Dupla travessia do Estreito de Gibraltar, a solo e a nado
Paulo Sousa, nadador algarvio atira-se de cabeça e propõe-se nadar entre Tarifa e Punta Cires e regressar a Espanha, tentando evitar as orcas. Poderá ser o primeiro português a fazê-lo.
Paulo Sousa poderá ser o primeiro português a realizar a dupla travessia do Estreito de Gibraltar, mas para o conseguir terá de nadar a bom ritmo para escapar às correntes, aos navios e à cadeia alimentar que habita os 14 quilómetros que separam Tarifa (Espanha) de Punta Cires (Marrocos) e até aos 900 metros de profundidade.
"No estreito de Gibraltar passa a cavala e atrás da cavala vem o atum, e atrás do atum vem a orca, e depois há a rota dos tubarões" - fotografa Paulo Sousa que, mesmo ciente dos perigos, se lança numa campanha de angariação de fundos que o leve de novo até ao mar aberto, onde mais gosta de nadar.
Aos 39 anos, o nadador algarvio admite que a tarefa não é fácil, mesmo a seco: "Isto é quase tão complicado como fazer a travessia, mas estou à espera de conseguir.

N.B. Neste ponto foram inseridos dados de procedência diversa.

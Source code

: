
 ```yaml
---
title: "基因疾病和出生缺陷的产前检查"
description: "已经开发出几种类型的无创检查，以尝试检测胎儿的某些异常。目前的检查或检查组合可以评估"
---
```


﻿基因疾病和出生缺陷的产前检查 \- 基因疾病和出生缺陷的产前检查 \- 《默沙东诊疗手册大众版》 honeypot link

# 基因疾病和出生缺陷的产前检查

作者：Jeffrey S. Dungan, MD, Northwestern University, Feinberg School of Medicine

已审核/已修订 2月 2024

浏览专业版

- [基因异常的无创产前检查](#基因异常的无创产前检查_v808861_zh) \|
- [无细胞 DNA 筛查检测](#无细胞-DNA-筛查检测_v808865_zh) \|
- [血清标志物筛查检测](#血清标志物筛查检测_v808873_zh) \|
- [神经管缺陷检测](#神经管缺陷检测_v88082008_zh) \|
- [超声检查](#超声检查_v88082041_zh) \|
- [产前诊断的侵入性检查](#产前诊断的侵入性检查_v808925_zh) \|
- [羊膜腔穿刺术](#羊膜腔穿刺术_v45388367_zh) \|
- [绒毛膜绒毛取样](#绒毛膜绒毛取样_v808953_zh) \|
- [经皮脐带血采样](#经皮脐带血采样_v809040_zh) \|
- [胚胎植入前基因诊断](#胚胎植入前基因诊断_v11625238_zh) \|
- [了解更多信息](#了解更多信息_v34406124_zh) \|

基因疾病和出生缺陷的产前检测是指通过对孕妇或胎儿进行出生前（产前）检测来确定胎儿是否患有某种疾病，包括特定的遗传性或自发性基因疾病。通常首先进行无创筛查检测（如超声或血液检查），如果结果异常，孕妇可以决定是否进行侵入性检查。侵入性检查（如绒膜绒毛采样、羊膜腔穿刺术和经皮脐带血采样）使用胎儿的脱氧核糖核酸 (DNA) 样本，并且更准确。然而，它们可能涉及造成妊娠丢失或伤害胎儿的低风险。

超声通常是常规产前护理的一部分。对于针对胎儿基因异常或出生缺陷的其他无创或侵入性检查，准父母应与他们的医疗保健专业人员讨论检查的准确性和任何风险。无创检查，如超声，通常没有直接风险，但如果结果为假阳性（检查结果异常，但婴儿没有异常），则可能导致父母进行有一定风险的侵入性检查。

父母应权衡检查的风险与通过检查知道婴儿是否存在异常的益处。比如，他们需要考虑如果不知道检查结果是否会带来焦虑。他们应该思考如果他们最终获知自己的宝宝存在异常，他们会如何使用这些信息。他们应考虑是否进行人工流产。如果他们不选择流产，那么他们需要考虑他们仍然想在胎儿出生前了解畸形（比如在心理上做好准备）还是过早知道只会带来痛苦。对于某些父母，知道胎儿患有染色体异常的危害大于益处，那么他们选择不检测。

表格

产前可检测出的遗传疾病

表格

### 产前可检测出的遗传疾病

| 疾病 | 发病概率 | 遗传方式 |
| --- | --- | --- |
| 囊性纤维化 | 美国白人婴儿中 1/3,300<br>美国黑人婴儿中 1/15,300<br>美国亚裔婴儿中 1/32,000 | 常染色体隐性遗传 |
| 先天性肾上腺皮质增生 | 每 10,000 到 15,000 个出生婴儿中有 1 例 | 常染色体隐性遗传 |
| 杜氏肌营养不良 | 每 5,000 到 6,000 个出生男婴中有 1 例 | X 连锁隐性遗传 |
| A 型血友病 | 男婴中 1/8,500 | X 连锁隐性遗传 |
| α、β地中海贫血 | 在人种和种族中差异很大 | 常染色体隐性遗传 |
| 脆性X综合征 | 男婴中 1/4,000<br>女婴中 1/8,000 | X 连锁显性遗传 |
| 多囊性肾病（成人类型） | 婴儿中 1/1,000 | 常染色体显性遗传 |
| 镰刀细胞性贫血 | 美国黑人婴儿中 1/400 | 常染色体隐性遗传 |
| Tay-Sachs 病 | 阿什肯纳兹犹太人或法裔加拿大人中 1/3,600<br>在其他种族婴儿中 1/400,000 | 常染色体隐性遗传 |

Tenho o compromisso de juntar o montante total, que são 3100 euros e o processo só avança - em julho ou agosto, que é a melhor altura do ano para a travessia - se o fizer ao próximo dia 25."
Apesar de ter só reunido parte da verba (cerca de 20%) necessária, o nadador profissional mas também treinador da seleção nacional de Síndrome de Down, na O2 em Portimão, promete não baixar os braços: "Eu não paro. Ando todo roto. Faço 15 quilómetros todos os dias, depois nado quatro, cinco quilómetros, mas tenho que começar a nadar mais. Aos sábados, costumo fazer um percurso de caiaque de 40 quilómetros."
35 quilómetros em piscina
Há duas semanas, em Guimarães, Paulo Sousa superou o desafio de nadar 12 horas seguidas, e com distinção: "A primeira vez que fiz as 12 horas tinha 18 anos e nadei 28 quilómetros com pausas. Agora, aos 39 anos, e sem apoio na parede da piscina durante as viragens, fiz 35 quilómetros!", diz, soltando uma gargalhada de orgulho e de satisfação.

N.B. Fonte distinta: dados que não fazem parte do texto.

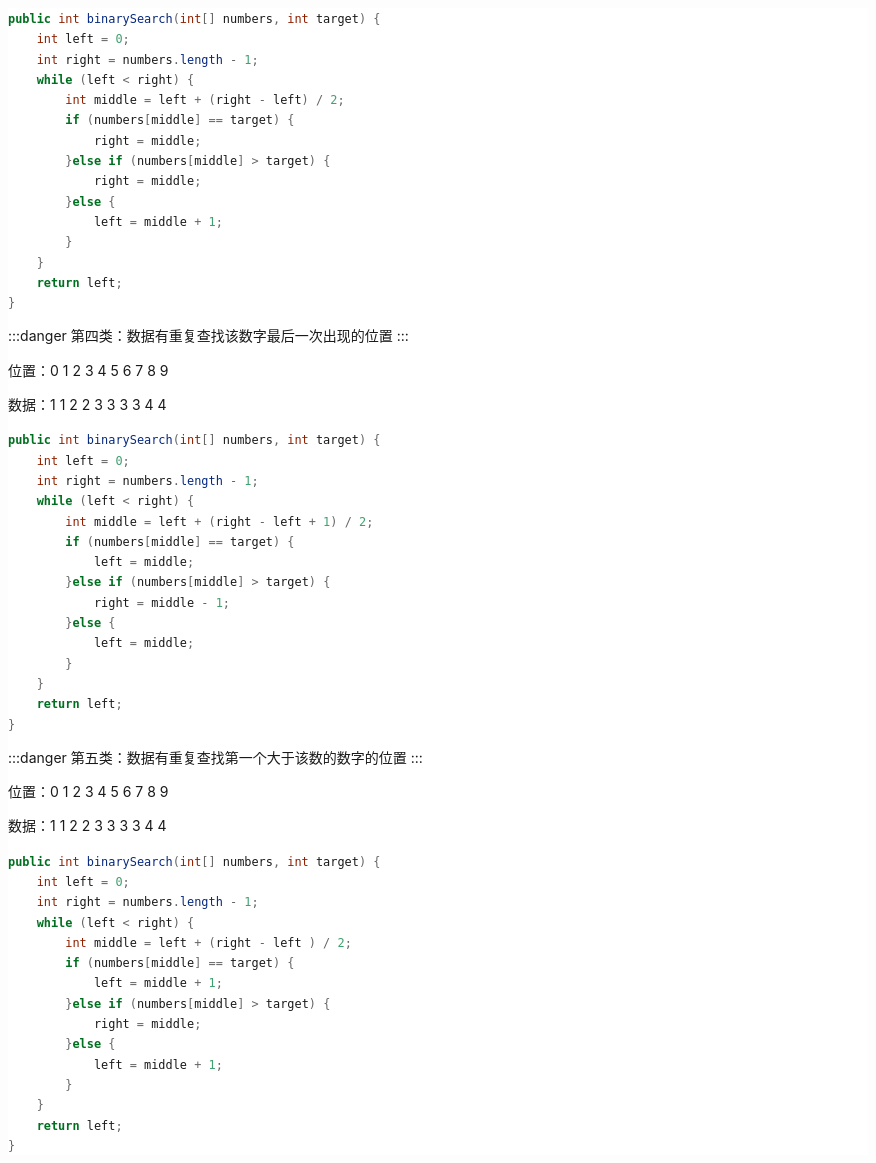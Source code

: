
 ```java
public int binarySearch(int[] numbers, int target) {
    int left = 0;
    int right = numbers.length - 1;
    while (left < right) {
        int middle = left + (right - left) / 2;
        if (numbers[middle] == target) {
            right = middle;
        }else if (numbers[middle] > target) {
            right = middle;
        }else {
            left = middle + 1;
        }
    }
    return left;
}
```

:::danger
第四类：数据有重复查找该数字最后一次出现的位置
:::

位置：0 1 2 3 4 5 6 7 8 9

数据：1 1 2 2 3 3 3 3 4 4

```java
public int binarySearch(int[] numbers, int target) {
    int left = 0;
    int right = numbers.length - 1;
    while (left < right) {
        int middle = left + (right - left + 1) / 2;
        if (numbers[middle] == target) {
            left = middle;
        }else if (numbers[middle] > target) {
            right = middle - 1;
        }else {
            left = middle;
        }
    }
    return left;
}
```

:::danger
第五类：数据有重复查找第一个大于该数的数字的位置
:::

位置：0 1 2 3 4 5 6 7 8 9

数据：1 1 2 2 3 3 3 3 4 4

```java
public int binarySearch(int[] numbers, int target) {
    int left = 0;
    int right = numbers.length - 1;
    while (left < right) {
        int middle = left + (right - left ) / 2;
        if (numbers[middle] == target) {
            left = middle + 1;
        }else if (numbers[middle] > target) {
            right = middle;
        }else {
            left = middle + 1;
        }
    }
    return left;
}
```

A mesma emoção e o mesmo sentimento de dever cumprido que espera voltar a sentir este verão quando poderá repetir a experiência de 2010, na estreia nas águas salgadas do norte de África, quando cruzou o Estreito de Gibraltar com três outros nadadores portugueses. Agora, quer repetir a experiência a solo e com bilhete de ida e volta.

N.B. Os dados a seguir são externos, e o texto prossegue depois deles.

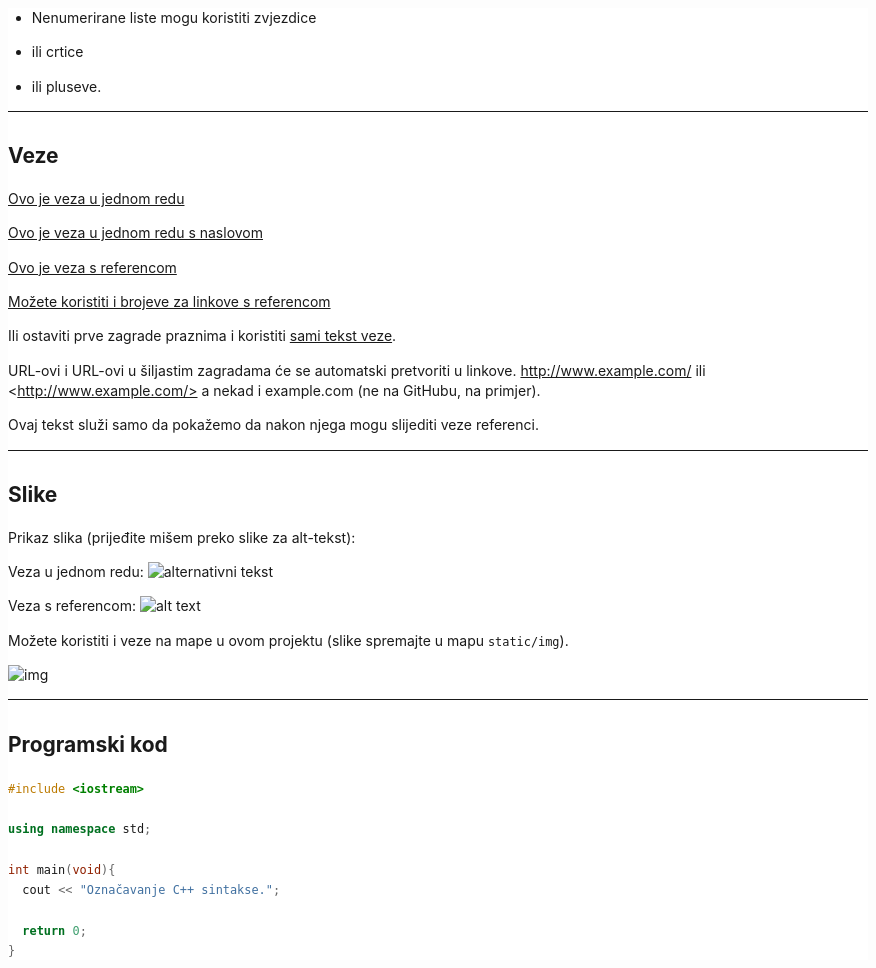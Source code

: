 * Nenumerirane liste mogu koristiti zvjezdice

- ili crtice

+ ili pluseve.

---

## Veze

[Ovo je veza u jednom redu](https://www.google.com/)

[Ovo je veza u jednom redu s naslovom](https://www.google.com/ "Naslovnica Googlea")

[Ovo je veza s referencom][neki tekst kojim označavate link]

[Možete koristiti i brojeve za linkove s referencom][1]

Ili ostaviti prve zagrade praznima i koristiti [sami tekst veze].

URL-ovi i URL-ovi u šiljastim zagradama će se automatski pretvoriti u linkove. http://www.example.com/ ili \<http://www.example.com/> a nekad i example.com (ne na GitHubu, na primjer).

Ovaj tekst služi samo da pokažemo da nakon njega mogu slijediti veze referenci.

[neki tekst kojim označavate link]: https://www.mozilla.org/
[1]: http://slashdot.org/
[sami tekst veze]: http://www.reddit.com/

---

## Slike

Prikaz slika (prijeđite mišem preko slike za alt-tekst):

Veza u jednom redu: ![alternativni tekst](https://github.com/adam-p/markdown-here/raw/master/src/common/images/icon48.png 'Logo tekst 1')

Veza s referencom: ![alt text][logo]

[logo]: https://github.com/adam-p/markdown-here/raw/master/src/common/images/icon48.png 'Logo tekst 2'

Možete koristiti i veze na mape u ovom projektu (slike spremajte u mapu `static/img`).

![img](../../static/img/logo.svg)

---

## Programski kod

```cpp
#include <iostream>

using namespace std;

int main(void){
  cout << "Označavanje C++ sintakse.";

  return 0;
}
```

"É uma loucura completa, mas os desafios são mesmo assim. Nessa altura, ir em grupo foi muito importante para mim, sentia-me mais protegido e gosto muito de trabalhar em equipa, mas sozinho a adrenalina é muito maior."
Enquanto nadava ao longo de 17 quilómetros (mais três do que de Espanha a Marrocos em linha reta, devido a acertos feitos durante a prova), Paulo Santos conseguiu abstrair-se de tudo. Aproveitou para pensar na vida, passado e futuro. Ia lendo os sinais que o corpo lhe dava, porque uma dor forte pode implicar uma paragem.
Quanto às necessidades de abastecimento, parece que lhe passam ao lado, assim como o cansaço. "Quando fiz a travessia tive a sensação de que poderia regressar. Contra o cansaço talvez consiga ter uma mente forte, aliás, para fazer 35 quilómetros a nadar é preciso ter muita cabeça... Já contra o frio não há nada a fazer. Não nos podemos armar em campeões porque com hipotermia há uma altura em que a pessoa perde os sentidos e acabou..."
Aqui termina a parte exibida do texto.